Colin Caradec and Morgane Rébulard run The Shelf Company, a Paris-based graphic and typographic design studio and publishing house. They publish The Shelf Journal, a beautifully produced magazine dedicated to publishing design, books and what they call ‘the cult of the shelf’. With the third issue of the The Shelf Journal now available, we look ahead at their week and get an insight into French magazine culture.
Where are you today?
We’re at our studio in Paris’ 3rd district where we moved a few month ago. It’s a flat used as a studio, we are upstairs in a former bedroom with a small bathroom so we have a bath tub in the back.

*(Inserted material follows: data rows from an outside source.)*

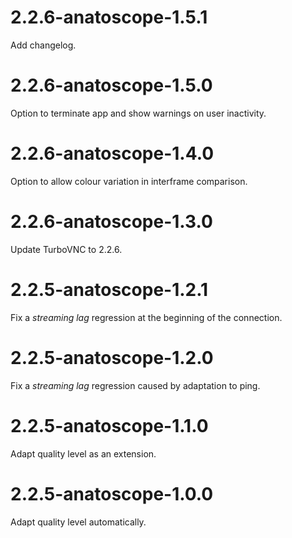2.2.6-anatoscope-1.5.1
=====

Add changelog.

2.2.6-anatoscope-1.5.0
=====

Option to terminate app and show warnings on user inactivity.

2.2.6-anatoscope-1.4.0
=====

Option to allow colour variation in interframe comparison.

2.2.6-anatoscope-1.3.0
=====

Update TurboVNC to 2.2.6.

2.2.5-anatoscope-1.2.1
=====

Fix a *streaming lag* regression at the beginning of the connection.

2.2.5-anatoscope-1.2.0
=====

Fix a *streaming lag* regression caused by adaptation to ping.

2.2.5-anatoscope-1.1.0
=====

Adapt quality level as an extension.

2.2.5-anatoscope-1.0.0
=====

Adapt quality level automatically.
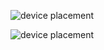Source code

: ![device placement](/sebseb7/PentawallHD/raw/master/pentawallHD_legende.png)

![device placement](/sebseb7/PentawallHD/raw/master/pentawallHD_pcb.jpg)
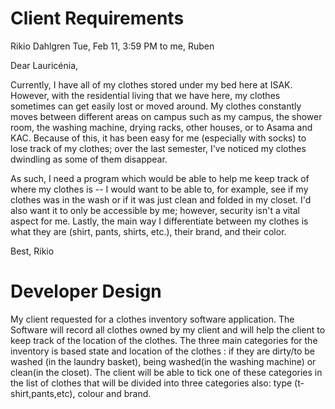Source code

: Client Requirements
===================

Rikio Dahlgren
Tue, Feb 11, 3:59 PM
to me, Ruben

Dear Lauricénia,

Currently, I have all of my clothes stored under my bed here at ISAK. 
However, with the residential living that we have here, my clothes sometimes can get easily lost or moved around. 
My clothes constantly moves between different areas on campus such as my campus, the shower room, the washing machine, drying racks, other houses, or to Asama and KAC. 
Because of this, it has been easy for me (especially with socks) to lose track of my clothes; over the last semester, I've noticed my clothes dwindling as some of them disappear. 

As such, I need a program which would be able to help me keep track of where my clothes is -- I would want to be able to, for example, see if my clothes was in the wash or if it was just clean and folded in my closet. 
I'd also want it to only be accessible by me; however, security isn't a vital aspect for me. Lastly, the main way I differentiate between my clothes is what they are (shirt, pants, shirts, etc.), their brand, and their color. 

Best,
Rikio


Developer Design
=====================
My client requested for a clothes inventory software application. The Software will record all clothes owned by my client and will help the client to keep track of the location of the clothes. The three main categories for the inventory is based state and location of the clothes : if they are dirty/to be washed (in the laundry basket), being washed(in the washing machine) or clean(in the closet).
The client will be able to tick one of these categories in the list of clothes that will be divided into three categories also: type (t-shirt,pants,etc), colour and brand.
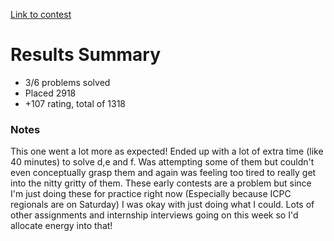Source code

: [Link to contest](https://codeforces.com/contest/1644)
# Results Summary
- 3/6 problems solved
- Placed 2918
- +107 rating, total of 1318


### Notes
This one went a lot more as expected! Ended up with a lot of extra time (like 40 minutes) to solve d,e and f. Was attempting some of them but couldn't even conceptually grasp them and again was feeling too tired to really get into the nitty gritty of them. These early contests are a problem but since I'm just doing these for practice right now (Especially because ICPC regionals are on Saturday) I was okay with just doing what I could. Lots of other assignments and internship interviews going on this week so I'd allocate energy into that!
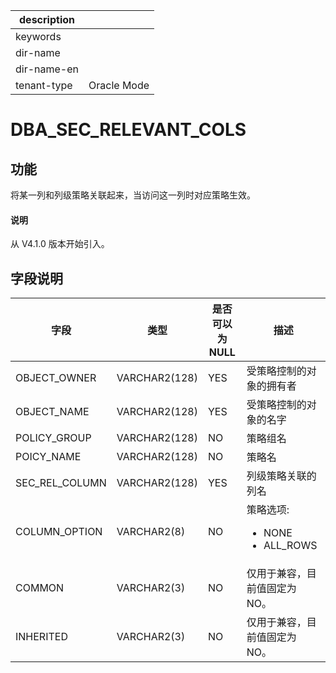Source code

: |description||
|---|---|
|keywords||
|dir-name||
|dir-name-en||
|tenant-type|Oracle Mode|

# DBA_SEC_RELEVANT_COLS

## 功能

将某一列和列级策略关联起来，当访问这一列时对应策略生效。

<main id="notice" type='explain'>
  <h4>说明</h4>
  <p>从 V4.1.0 版本开始引入。</p>
</main>

## 字段说明

| 字段 | 类型 | 是否可以为 NULL | 描述 |
| --- | --- | --- | --- |
| OBJECT_OWNER | VARCHAR2(128) | YES | 受策略控制的对象的拥有者 |
| OBJECT_NAME | VARCHAR2(128) | YES | 受策略控制的对象的名字 |
| POLICY_GROUP | VARCHAR2(128) | NO | 策略组名 |
| POICY_NAME | VARCHAR2(128) | NO | 策略名 |
| SEC_REL_COLUMN | VARCHAR2(128) | YES | 列级策略关联的列名 |
| COLUMN_OPTION | VARCHAR2(8) | NO | 策略选项:<ul><li> NONE </li><li> ALL_ROWS </li></ul>|
| COMMON | VARCHAR2(3) | NO | 仅用于兼容，目前值固定为 NO。 |
| INHERITED | VARCHAR2(3) | NO | 仅用于兼容，目前值固定为 NO。 |
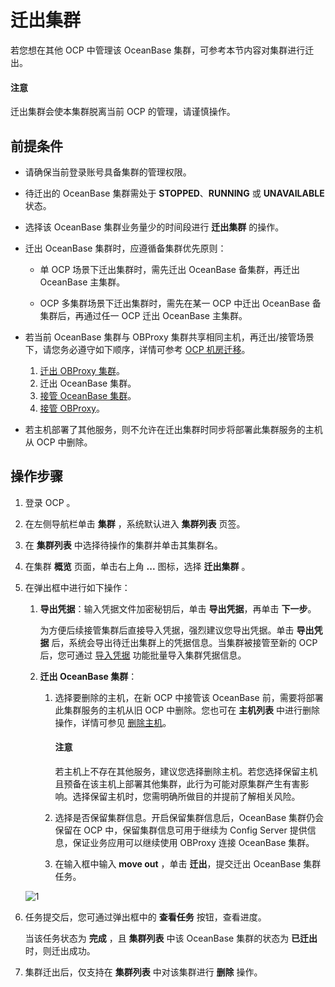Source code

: # 迁出集群

若您想在其他 OCP 中管理该 OceanBase 集群，可参考本节内容对集群进行迁出。

<main id="notice" type='alert'>
<h4>注意</h4>
<p>迁出集群会使本集群脱离当前 OCP 的管理，请谨慎操作。</p>
</main>

## 前提条件

* 请确保当前登录账号具备集群的管理权限。

* 待迁出的 OceanBase 集群需处于 **STOPPED**、**RUNNING** 或 **UNAVAILABLE** 状态。

* 选择该 OceanBase 集群业务量少的时间段进行 **迁出集群** 的操作。

* 迁出 OceanBase 集群时，应遵循备集群优先原则：

  * 单 OCP 场景下迁出集群时，需先迁出 OceanBase 备集群，再迁出 OceanBase 主集群。

  * OCP 多集群场景下迁出集群时，需先在某一 OCP 中迁出 OceanBase 备集群后，再通过任一 OCP 迁出 OceanBase 主集群。

* 若当前 OceanBase 集群与 OBProxy 集群共享相同主机，再迁出/接管场景下，请您务必遵守如下顺序，详情可参考 [OCP 机房迁移](../../1850.ocp-om-best-practices/750.ocp-idc-migration.md)。

   1. [迁出 OBProxy 集群](../../800.obproxy-functions/300.manage-a-obproxy-cluster/450.migrate-an-obproxy-cluster.md)。
   2. 迁出 OceanBase 集群。
   3. [接管 OceanBase 集群](400.take-over-a-cluster.md)。
   4. [接管 OBProxy](../../800.obproxy-functions/400.manage-a-obproxy-server/200.take-over-an-obproxy.md)。

* 若主机部署了其他服务，则不允许在迁出集群时同步将部署此集群服务的主机从 OCP 中删除。
  
## 操作步骤

1. 登录 OCP 。

2. 在左侧导航栏单击 **集群** ，系统默认进入 **集群列表** 页签。

3. 在 **集群列表** 中选择待操作的集群并单击其集群名。

4. 在集群 **概览** 页面，单击右上角 **...** 图标，选择 **迁出集群** 。

5. 在弹出框中进行如下操作：

   1. **导出凭据**：输入凭据文件加密秘钥后，单击 **导出凭据**，再单击 **下一步**。

      为方便后续接管集群后直接导入凭据，强烈建议您导出凭据。单击 **导出凭据** 后，系统会导出待迁出集群上的凭据信息。当集群被接管至新的 OCP 后，您可通过 [导入凭据](../../1600.system-management-features/100.manage-password-box/300.import-a-credential.md) 功能批量导入集群凭据信息。

   2. **迁出 OceanBase 集群**：

      1. 选择要删除的主机，在新 OCP 中接管该 OceanBase 前，需要将部署此集群服务的主机从旧 OCP 中删除。您也可在 **主机列表** 中进行删除操作，详情可参见 [删除主机](../../850.host-features/550.delete-a-host.md)。

         <main id="notice" type='alert'>
         <h4>注意</h4>
         <p>若主机上不存在其他服务，建议您选择删除主机。若您选择保留主机且预备在该主机上部署其他集群，此行为可能对原集群产生有害影响。选择保留主机时，您需明确所做目的并提前了解相关风险。</p>
         </main>

      2. 选择是否保留集群信息。开启保留集群信息后，OceanBase 集群仍会保留在 OCP 中，保留集群信息可用于继续为 Config Server 提供信息，保证业务应用可以继续使用 OBProxy 连接 OceanBase 集群。

      3. 在输入框中输入 **move out** ，单击 **迁出**，提交迁出 OceanBase 集群任务。

    ![1](https://obbusiness-private.oss-cn-shanghai.aliyuncs.com/doc/img/ocp/432/%E8%BF%81%E5%87%BAob%E9%9B%86%E7%BE%A4.png)

6. 任务提交后，您可通过弹出框中的 **查看任务** 按钮，查看进度。

   当该任务状态为 **完成** ，且 **集群列表** 中该 OceanBase 集群的状态为 **已迁出** 时，则迁出成功。

7. 集群迁出后，仅支持在 **集群列表** 中对该集群进行 **删除** 操作。
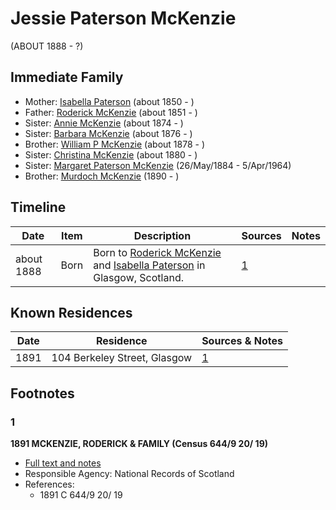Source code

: ﻿---
layout: person
subject_key: i2043547
permalink: /people/i2043547
---

# Jessie Paterson McKenzie
(ABOUT 1888 - ?)

## Immediate Family

* Mother: [Isabella Paterson](./@24882788@-isabella-paterson-b1850-d.md) (about 1850 - )
* Father: [Roderick McKenzie](./@76793596@-roderick-mckenzie-b1851-d.md) (about 1851 - )
* Sister: [Annie McKenzie](./@80021760@-annie-mckenzie-b1874-d.md) (about 1874 - )
* Sister: [Barbara McKenzie](./@18932462@-barbara-mckenzie-b1876-d.md) (about 1876 - )
* Brother: [William P McKenzie](./@51734912@-william-p-mckenzie-b1878-d.md) (about 1878 - )
* Sister: [Christina McKenzie](./@25915316@-christina-mckenzie-b1880-d.md) (about 1880 - )
* Sister: [Margaret Paterson McKenzie](./@88610293@-margaret-paterson-mckenzie-b1884-5-26-d1964-4-5.md) (26/May/1884 - 5/Apr/1964)
* Brother: [Murdoch McKenzie](./@99087108@-murdoch-mckenzie-b1890-d.md) (1890 - )

## Timeline

Date | Item | Description | Sources | Notes
---|---|---|---|---
about 1888 | Born | Born to [Roderick McKenzie](./@76793596@-roderick-mckenzie-b1851-d.md) and [Isabella Paterson](./@24882788@-isabella-paterson-b1850-d.md) in Glasgow, Scotland. | [1](#1) | 

## Known Residences

Date | Residence | Sources & Notes
---|---|---
1891 | 104 Berkeley Street, Glasgow | [1](#1)

## Footnotes

### 1

**1891 MCKENZIE, RODERICK & FAMILY (Census 644/9 20/ 19)**

* [Full text and notes](../sources/@45081620@-1891-mckenzie,-roderick-&-family-census-644-9-20-19-.md)
* Responsible Agency: National Records of Scotland
* References: 
  * 1891 C 644/9 20/ 19


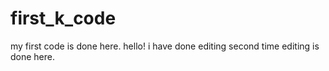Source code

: # first_k_code
my first code is done here.
hello! i have done editing
second time editing is done here.

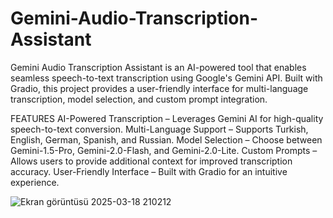 # Gemini-Audio-Transcription-Assistant
Gemini Audio Transcription Assistant is an AI-powered tool that enables seamless speech-to-text transcription using Google's Gemini API. Built with Gradio, this project provides a user-friendly interface for multi-language transcription, model selection, and custom prompt integration.

FEATURES
AI-Powered Transcription – Leverages Gemini AI for high-quality speech-to-text conversion.
Multi-Language Support – Supports Turkish, English, German, Spanish, and Russian.
Model Selection – Choose between Gemini-1.5-Pro, Gemini-2.0-Flash, and Gemini-2.0-Lite.
Custom Prompts – Allows users to provide additional context for improved transcription accuracy.
User-Friendly Interface – Built with Gradio for an intuitive experience.

![Ekran görüntüsü 2025-03-18 210212](https://github.com/user-attachments/assets/897f03d7-79ea-4838-80b9-084c49d719a9)
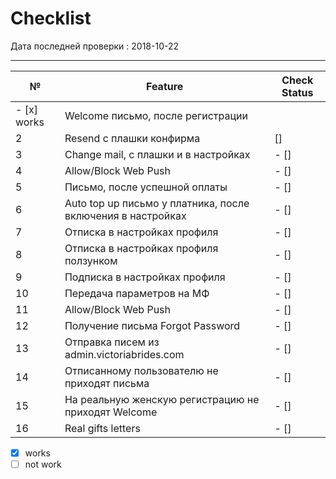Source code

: <h1>Checklist</h1>

Дата последней проверки : 2018-10-22

-------------------------------------
| № |   Feature      | Check Status |
|---|----------------|--------------|
| - [x] works | Welcome письмо, после регистрации |
| 2 | Resend с плашки конфирма| []
| 3 | Change mail, c плашки и в настройках | - []
| 4 | Allow/Block Web Push | - []
| 5 | Письмо, после успешной оплаты | - []
| 6 | Auto top up пиcьмо у платника, после включения в настройках | - []
| 7 | Отписка в настройках профиля | - []
| 8 | Отписка в настройках профиля ползунком | - []
| 9 | Подписка в настройках профиля | - []
|10 | Передача параметров на МФ | - []
|11 | Allow/Block Web Push | - []
|12 | Получение письма Forgot Password  | - []
|13 | Отправка писем из admin.victoriabrides.com | - []
|14 | Отписанному пользователю не приходят письма | - []
|15 | На реальную женскую регистрацию не приходят Welcome | - []
|16 | Real gifts letters | - []


- [x] works
- [ ] not work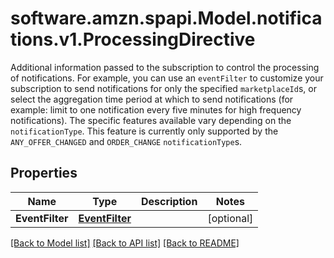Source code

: # software.amzn.spapi.Model.notifications.v1.ProcessingDirective
Additional information passed to the subscription to control the processing of notifications. For example, you can use an `eventFilter` to customize your subscription to send notifications for only the specified `marketplaceId`s, or select the aggregation time period at which to send notifications (for example: limit to one notification every five minutes for high frequency notifications). The specific features available vary depending on the `notificationType`.  This feature is currently only supported by the `ANY_OFFER_CHANGED` and `ORDER_CHANGE` `notificationType`s.

## Properties

Name | Type | Description | Notes
------------ | ------------- | ------------- | -------------
**EventFilter** | [**EventFilter**](EventFilter.md) |  | [optional] 

[[Back to Model list]](../README.md#documentation-for-models) [[Back to API list]](../README.md#documentation-for-api-endpoints) [[Back to README]](../README.md)

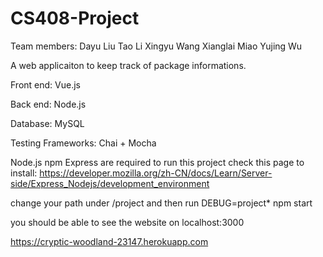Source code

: # CS408-Project

Team members:
Dayu Liu
Tao Li
Xingyu Wang
Xianglai Miao
Yujing Wu

A web applicaiton to keep track of package informations.

Front end: Vue.js

Back end: Node.js

Database: MySQL

Testing Frameworks: Chai + Mocha

Node.js  npm  Express are required to run this project
check this page to install: https://developer.mozilla.org/zh-CN/docs/Learn/Server-side/Express_Nodejs/development_environment

change your path under /project and then run DEBUG=project* npm start 

you should be able to see the website on localhost:3000

https://cryptic-woodland-23147.herokuapp.com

We share the place with two sisters, respectively a graphic designer and a theatre director.
What can you see from the window?
Depends on the window, we have three here. We can see:
— Rue de Bretagne/Rue Debelleyme, a very vivid neighbourhood in the very heart of Paris, invaded by bohemian-bourgeois, hipsters, fashion addicts, pale vegans, and graphic designers…
— Roof tops (one is furnished with a deckchair, an umbrella and fake grass) because we work in kind of an attic on the 5th floor of a typical Parisian building.
— What’s very useful is that we can see the copy printer across the street and if it’s too crowded or not when we need some proof copies.
Are you morning or evening people?
Colin: I have often problems waking up in the morning because I’m out almost every night, but I prefer to work in the morning… so I’d like to see myself as a morning person.
Morgane: When I was a student I worked during the night very often. Now I’m with a morning boyfriend so I had to adapt myself.
What’s your favourite magazine this morning?
Colin: I’m not really into magazines. If so I’d read Fait & Documents, which is more a bimonthly letter about french politics. In terms of design I recently discovered Garment which is quite good looking for a fashion magazine.
Morgane: I’m a big fan of the Rane section of IL Magazine (above), and more widely all the work of Francesco Franchi. We discovered Rane after creating The Shelf Journal, but when I saw it I found it quite close of what I like and what we do in terms of design : It’s blackish, playful and it use figurative elements to structure the editorial contents and data. I felt a bit jealous, I’d like to have done it myself.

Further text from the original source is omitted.